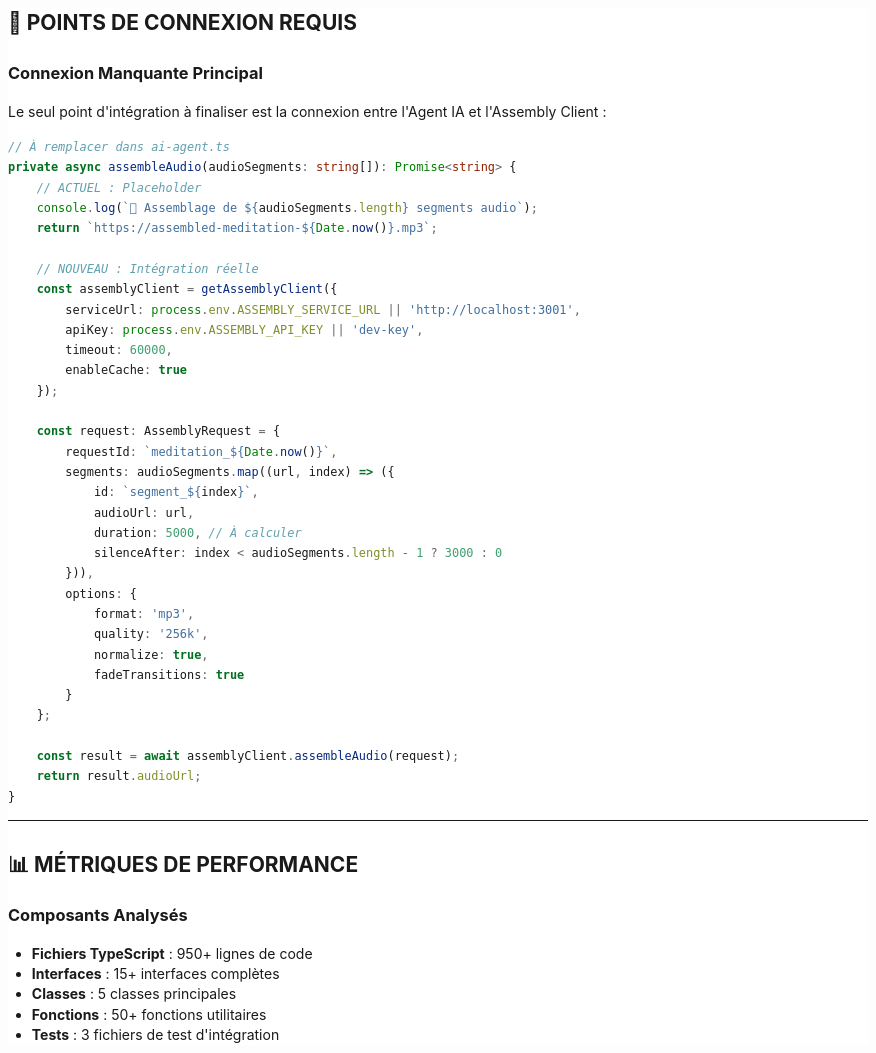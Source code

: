 
## 🎯 **POINTS DE CONNEXION REQUIS**

### **Connexion Manquante Principal**
Le seul point d'intégration à finaliser est la connexion entre l'Agent IA et l'Assembly Client :

```typescript
// À remplacer dans ai-agent.ts
private async assembleAudio(audioSegments: string[]): Promise<string> {
    // ACTUEL : Placeholder
    console.log(`🎵 Assemblage de ${audioSegments.length} segments audio`);
    return `https://assembled-meditation-${Date.now()}.mp3`;
    
    // NOUVEAU : Intégration réelle
    const assemblyClient = getAssemblyClient({
        serviceUrl: process.env.ASSEMBLY_SERVICE_URL || 'http://localhost:3001',
        apiKey: process.env.ASSEMBLY_API_KEY || 'dev-key',
        timeout: 60000,
        enableCache: true
    });
    
    const request: AssemblyRequest = {
        requestId: `meditation_${Date.now()}`,
        segments: audioSegments.map((url, index) => ({
            id: `segment_${index}`,
            audioUrl: url,
            duration: 5000, // À calculer
            silenceAfter: index < audioSegments.length - 1 ? 3000 : 0
        })),
        options: {
            format: 'mp3',
            quality: '256k',
            normalize: true,
            fadeTransitions: true
        }
    };
    
    const result = await assemblyClient.assembleAudio(request);
    return result.audioUrl;
}
```

---

## 📊 **MÉTRIQUES DE PERFORMANCE**

### **Composants Analysés**
- **Fichiers TypeScript** : 950+ lignes de code
- **Interfaces** : 15+ interfaces complètes
- **Classes** : 5 classes principales
- **Fonctions** : 50+ fonctions utilitaires
- **Tests** : 3 fichiers de test d'intégration
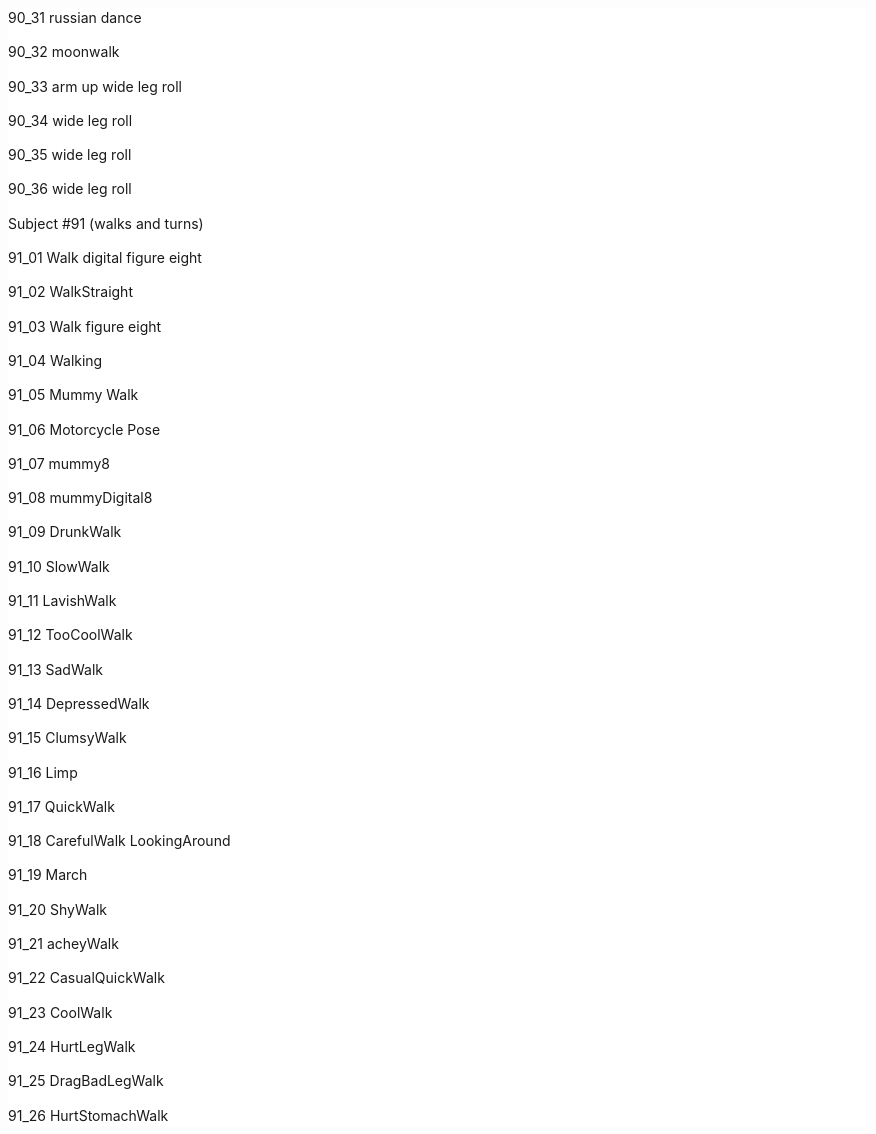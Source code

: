 90_31  russian dance

90_32  moonwalk

90_33  arm up wide leg roll

90_34  wide leg roll

90_35  wide leg roll

90_36  wide leg roll

Subject #91 (walks and turns)

91_01  Walk digital figure eight

91_02  WalkStraight

91_03  Walk figure eight

91_04  Walking

91_05  Mummy Walk

91_06  Motorcycle Pose

91_07  mummy8

91_08  mummyDigital8

91_09  DrunkWalk

91_10  SlowWalk

91_11  LavishWalk

91_12  TooCoolWalk

91_13  SadWalk

91_14  DepressedWalk

91_15  ClumsyWalk

91_16  Limp

91_17  QuickWalk

91_18  CarefulWalk LookingAround

91_19  March

91_20  ShyWalk

91_21  acheyWalk

91_22  CasualQuickWalk

91_23  CoolWalk

91_24  HurtLegWalk

91_25  DragBadLegWalk

91_26  HurtStomachWalk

_ _ _

— What you are asked to do —
Go through the records line by line, and copy each line that holds the string "audioSegments".

— Response —
private async assembleAudio(audioSegments: string[]): Promise<string> {
    console.log(`🎵 Assemblage de ${audioSegments.length} segments audio`);
        segments: audioSegments.map((url, index) => ({
            silenceAfter: index < audioSegments.length - 1 ? 3000 : 0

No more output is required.